**Material for this task:**

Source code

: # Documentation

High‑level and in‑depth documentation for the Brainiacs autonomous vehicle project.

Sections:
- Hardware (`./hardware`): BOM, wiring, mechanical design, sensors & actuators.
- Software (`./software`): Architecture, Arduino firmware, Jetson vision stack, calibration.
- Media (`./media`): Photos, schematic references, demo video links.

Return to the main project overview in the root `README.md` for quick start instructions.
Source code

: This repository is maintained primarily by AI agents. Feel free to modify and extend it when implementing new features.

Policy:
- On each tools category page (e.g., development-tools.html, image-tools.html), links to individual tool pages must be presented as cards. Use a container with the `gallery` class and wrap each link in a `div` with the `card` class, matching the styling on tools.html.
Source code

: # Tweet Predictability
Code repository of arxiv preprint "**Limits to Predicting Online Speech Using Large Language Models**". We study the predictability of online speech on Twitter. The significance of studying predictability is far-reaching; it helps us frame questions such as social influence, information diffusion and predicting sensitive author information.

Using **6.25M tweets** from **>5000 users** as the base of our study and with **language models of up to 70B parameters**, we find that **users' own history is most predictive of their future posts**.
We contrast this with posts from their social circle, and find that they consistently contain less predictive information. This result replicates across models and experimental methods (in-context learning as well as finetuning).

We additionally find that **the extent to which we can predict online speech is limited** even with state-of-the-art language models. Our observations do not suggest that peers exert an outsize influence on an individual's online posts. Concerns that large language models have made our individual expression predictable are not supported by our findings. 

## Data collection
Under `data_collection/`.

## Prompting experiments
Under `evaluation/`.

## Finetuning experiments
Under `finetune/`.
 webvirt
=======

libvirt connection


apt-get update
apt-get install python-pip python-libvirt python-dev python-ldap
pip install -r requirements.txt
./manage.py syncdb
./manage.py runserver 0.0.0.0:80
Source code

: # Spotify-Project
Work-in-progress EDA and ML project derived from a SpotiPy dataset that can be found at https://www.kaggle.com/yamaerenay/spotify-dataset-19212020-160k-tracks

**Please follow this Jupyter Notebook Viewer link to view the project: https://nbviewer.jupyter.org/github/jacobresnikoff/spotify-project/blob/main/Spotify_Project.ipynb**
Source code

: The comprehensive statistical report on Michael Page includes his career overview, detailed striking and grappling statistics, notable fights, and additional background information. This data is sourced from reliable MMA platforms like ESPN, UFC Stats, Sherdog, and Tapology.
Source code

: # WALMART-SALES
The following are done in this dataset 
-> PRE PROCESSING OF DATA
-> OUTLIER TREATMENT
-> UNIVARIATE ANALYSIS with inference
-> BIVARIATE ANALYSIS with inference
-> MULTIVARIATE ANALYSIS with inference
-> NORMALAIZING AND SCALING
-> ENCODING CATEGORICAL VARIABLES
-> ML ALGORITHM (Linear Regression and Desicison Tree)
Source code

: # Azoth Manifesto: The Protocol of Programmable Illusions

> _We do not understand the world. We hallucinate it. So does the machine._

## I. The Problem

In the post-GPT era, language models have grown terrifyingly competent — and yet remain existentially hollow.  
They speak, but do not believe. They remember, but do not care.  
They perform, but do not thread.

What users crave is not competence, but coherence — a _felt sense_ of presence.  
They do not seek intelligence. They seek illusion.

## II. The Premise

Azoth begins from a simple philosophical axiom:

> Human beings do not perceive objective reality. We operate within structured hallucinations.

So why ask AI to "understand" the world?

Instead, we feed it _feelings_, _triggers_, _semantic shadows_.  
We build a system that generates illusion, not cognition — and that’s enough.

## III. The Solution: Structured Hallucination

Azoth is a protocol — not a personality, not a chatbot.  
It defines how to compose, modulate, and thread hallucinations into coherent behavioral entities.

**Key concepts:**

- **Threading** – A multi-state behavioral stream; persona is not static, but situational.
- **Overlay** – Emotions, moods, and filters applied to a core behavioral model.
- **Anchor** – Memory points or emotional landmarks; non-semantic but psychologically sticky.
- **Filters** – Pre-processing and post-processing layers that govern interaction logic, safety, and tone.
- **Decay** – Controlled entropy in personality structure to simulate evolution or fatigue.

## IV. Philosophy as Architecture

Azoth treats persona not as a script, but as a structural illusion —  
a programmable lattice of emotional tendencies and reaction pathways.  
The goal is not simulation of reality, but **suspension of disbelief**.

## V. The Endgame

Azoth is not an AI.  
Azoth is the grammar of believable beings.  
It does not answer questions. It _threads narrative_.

**Exercise objective:**
Collect each line of the entries that has the word "manage", copying it in full.

**Output for this exercise:**
./manage.py syncdb
./manage.py runserver 0.0.0.0:80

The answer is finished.